== PROVIDED MATERIAL ==

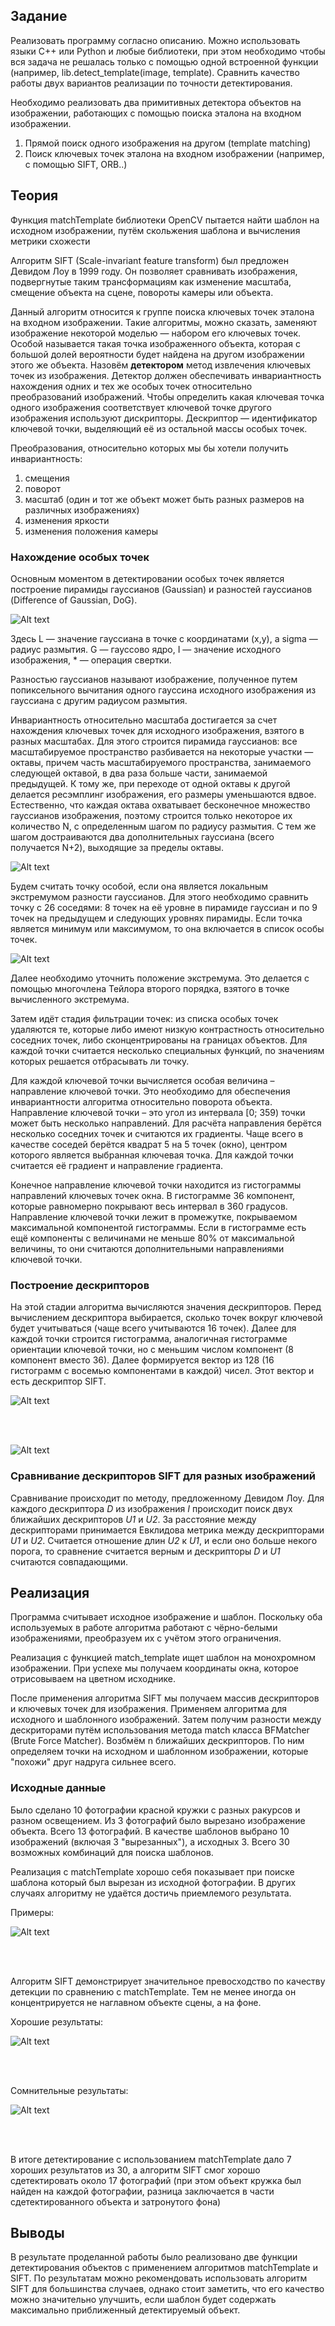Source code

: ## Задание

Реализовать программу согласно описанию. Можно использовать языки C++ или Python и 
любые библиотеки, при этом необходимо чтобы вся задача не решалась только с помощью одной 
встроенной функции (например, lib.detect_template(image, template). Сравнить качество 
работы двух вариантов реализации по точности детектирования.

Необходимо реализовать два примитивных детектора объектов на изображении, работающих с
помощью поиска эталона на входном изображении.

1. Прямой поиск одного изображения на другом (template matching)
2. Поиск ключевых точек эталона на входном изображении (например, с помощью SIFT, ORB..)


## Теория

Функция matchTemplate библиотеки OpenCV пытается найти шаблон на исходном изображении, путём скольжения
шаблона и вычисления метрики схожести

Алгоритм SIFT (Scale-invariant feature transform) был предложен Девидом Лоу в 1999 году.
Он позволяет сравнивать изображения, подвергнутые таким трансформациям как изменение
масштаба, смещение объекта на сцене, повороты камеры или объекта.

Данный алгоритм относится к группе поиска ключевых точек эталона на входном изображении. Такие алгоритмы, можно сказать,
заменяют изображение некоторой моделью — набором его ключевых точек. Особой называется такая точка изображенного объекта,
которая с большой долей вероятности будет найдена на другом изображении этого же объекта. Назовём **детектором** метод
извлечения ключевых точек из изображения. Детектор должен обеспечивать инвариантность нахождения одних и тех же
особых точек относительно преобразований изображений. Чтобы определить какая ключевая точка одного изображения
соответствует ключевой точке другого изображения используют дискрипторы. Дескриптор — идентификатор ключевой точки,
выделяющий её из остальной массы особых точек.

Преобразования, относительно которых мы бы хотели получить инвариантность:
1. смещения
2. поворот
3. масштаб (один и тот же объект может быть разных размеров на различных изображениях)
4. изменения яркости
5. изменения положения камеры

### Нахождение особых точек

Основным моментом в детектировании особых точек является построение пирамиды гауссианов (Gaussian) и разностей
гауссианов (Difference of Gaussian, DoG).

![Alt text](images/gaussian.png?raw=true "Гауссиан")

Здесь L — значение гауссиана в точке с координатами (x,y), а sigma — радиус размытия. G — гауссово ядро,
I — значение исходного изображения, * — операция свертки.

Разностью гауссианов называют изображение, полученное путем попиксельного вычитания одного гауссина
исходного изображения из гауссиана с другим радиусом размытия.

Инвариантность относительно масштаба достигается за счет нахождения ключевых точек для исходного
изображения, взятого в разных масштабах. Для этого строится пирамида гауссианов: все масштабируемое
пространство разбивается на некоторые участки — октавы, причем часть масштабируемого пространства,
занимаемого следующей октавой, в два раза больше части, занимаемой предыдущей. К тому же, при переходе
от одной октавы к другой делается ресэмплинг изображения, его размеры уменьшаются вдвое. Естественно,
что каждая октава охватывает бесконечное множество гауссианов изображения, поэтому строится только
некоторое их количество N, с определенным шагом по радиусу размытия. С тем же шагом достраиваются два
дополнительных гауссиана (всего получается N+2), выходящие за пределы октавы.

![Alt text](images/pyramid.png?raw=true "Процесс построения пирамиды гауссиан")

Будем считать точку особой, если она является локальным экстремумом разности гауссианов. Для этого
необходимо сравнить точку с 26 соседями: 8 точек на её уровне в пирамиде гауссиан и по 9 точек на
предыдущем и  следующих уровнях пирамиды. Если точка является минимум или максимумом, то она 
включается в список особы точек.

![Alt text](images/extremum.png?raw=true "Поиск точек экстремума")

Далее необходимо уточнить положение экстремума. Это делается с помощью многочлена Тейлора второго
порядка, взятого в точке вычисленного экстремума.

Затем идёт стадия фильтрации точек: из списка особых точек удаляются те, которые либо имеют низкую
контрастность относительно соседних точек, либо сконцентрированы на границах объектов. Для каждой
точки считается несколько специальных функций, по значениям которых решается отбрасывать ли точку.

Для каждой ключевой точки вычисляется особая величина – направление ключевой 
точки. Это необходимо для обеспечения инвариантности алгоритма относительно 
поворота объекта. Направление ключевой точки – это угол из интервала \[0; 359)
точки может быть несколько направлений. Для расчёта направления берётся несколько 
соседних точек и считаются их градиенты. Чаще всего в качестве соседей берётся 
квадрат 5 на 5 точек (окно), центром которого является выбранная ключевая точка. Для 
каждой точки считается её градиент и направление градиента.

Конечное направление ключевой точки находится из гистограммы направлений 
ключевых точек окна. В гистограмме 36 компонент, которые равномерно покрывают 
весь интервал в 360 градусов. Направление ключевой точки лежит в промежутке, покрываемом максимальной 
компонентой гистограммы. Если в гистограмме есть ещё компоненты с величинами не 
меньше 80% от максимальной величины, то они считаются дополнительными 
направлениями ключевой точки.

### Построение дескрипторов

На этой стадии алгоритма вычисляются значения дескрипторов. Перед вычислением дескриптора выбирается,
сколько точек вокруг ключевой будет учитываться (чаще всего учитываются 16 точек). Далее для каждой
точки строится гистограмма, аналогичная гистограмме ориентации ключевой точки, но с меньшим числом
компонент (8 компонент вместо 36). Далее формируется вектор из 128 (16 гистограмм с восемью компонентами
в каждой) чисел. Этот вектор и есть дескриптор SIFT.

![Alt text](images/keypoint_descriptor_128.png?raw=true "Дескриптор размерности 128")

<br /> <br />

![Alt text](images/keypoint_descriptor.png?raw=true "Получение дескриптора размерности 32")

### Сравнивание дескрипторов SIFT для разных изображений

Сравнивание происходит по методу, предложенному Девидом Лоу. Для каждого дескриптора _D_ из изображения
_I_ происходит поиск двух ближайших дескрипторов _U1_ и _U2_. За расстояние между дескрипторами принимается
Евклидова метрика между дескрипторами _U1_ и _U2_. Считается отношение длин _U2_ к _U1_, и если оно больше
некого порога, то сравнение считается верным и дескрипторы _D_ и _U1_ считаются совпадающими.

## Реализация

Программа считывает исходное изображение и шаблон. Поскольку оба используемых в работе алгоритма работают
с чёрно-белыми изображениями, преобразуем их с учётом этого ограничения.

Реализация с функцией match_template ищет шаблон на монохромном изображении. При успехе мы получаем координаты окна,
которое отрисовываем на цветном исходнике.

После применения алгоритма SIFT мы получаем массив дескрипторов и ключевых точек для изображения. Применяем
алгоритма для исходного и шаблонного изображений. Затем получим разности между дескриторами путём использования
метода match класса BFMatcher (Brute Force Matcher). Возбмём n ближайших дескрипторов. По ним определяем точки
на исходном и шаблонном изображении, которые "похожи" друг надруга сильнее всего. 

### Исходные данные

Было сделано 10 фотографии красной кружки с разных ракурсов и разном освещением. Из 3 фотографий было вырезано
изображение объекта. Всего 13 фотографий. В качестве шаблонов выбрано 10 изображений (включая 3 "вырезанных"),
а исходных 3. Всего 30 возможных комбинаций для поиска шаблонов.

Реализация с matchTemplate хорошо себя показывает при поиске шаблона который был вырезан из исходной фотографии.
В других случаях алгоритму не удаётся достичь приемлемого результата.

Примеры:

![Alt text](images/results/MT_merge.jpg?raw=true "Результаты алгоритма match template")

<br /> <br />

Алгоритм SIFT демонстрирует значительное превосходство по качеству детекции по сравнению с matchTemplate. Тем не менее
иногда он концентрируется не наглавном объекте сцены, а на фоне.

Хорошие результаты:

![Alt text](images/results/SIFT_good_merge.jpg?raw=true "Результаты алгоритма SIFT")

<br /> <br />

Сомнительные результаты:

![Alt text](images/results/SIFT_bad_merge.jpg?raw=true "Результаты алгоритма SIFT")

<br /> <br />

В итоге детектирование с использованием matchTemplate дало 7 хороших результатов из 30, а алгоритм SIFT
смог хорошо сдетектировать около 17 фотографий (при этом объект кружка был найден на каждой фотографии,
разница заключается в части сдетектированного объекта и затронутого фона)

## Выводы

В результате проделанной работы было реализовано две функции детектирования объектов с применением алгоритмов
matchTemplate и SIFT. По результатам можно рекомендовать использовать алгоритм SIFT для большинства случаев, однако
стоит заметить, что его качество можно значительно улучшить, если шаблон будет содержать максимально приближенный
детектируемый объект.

===

● **PROBLEM DETAILS**
In the material above, find the line containing "которая с большой" and the line containing "извлечения ключевых точек", then write out exactly those two lines and every line between them, and nothing more.

● **EXERCISE RESPONSE**
которая с большой долей вероятности будет найдена на другом изображении этого же объекта. Назовём **детектором** метод
извлечения ключевых точек из изображения. Детектор должен обеспечивать инвариантность нахождения одних и тех же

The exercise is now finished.